Step 2: Eat real food again.
The famous food aficionado Homer Simpson once said “You don’t make friends with salad,” and this is particularly true of Grey Cup where the food is a gastrointestinal nightmare. It’s not unusual for every single meal to be the product of a restaurant kitchen, fast food joint or, in the case of Ottawa this year, late-night shawarma stand. It is possible to, quite unintentionally, go an entire week without eating something green (no, lettuce on your burger doesn’t count and fries are a technically the product of a legume.)
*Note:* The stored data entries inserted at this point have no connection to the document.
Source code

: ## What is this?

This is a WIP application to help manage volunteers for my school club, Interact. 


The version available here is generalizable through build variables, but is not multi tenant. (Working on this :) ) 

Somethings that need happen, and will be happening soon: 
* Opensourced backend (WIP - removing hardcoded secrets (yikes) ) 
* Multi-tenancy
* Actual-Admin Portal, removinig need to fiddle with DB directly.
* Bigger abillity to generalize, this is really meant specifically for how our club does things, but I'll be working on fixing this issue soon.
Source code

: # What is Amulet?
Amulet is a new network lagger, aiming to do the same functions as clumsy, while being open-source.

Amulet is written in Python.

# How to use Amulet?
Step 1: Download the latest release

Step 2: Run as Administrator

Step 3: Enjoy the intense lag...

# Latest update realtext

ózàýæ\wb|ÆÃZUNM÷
The key is to ease back into a healthy diet. Eating nothing but fruits and vegetables after a week of junk is likely to put even more stress on an already shocked system. Maybe just add a tomato to the burger to start.
Step 3: Dry out the liver
There is a lot of alcohol consumption at the Grey Cup. There are team parties, private parties, after parties… there is, quite famously, a big Spirit of Edmonton breakfast where they serve mimosas in pitchers along with the pancakes.
Swearing off alcohol after Grey Cup shouldn’t be hard: if you’ve done it right, it will take a considerable amount of time before the urge to engage in copious consumption returns.
Step 4: Check your VISA statement
Remember that round of shots you bought at last call? Me neither. But your credit card does.
Step 5: Go back and look your photos
Sleep-deprived, malnourished, perpetually hungover and broke doesn’t exactly sound like a great time but that’s the Grey Cup aftermath in a nutshell. But a scroll through the pictures on your phone will inevitably provide a reminder as to the fun that was had (and likely fill in some gaps.)
The Grey Cup isn’t a good time, it’s a great time. But there’s a reason it’s only once a year.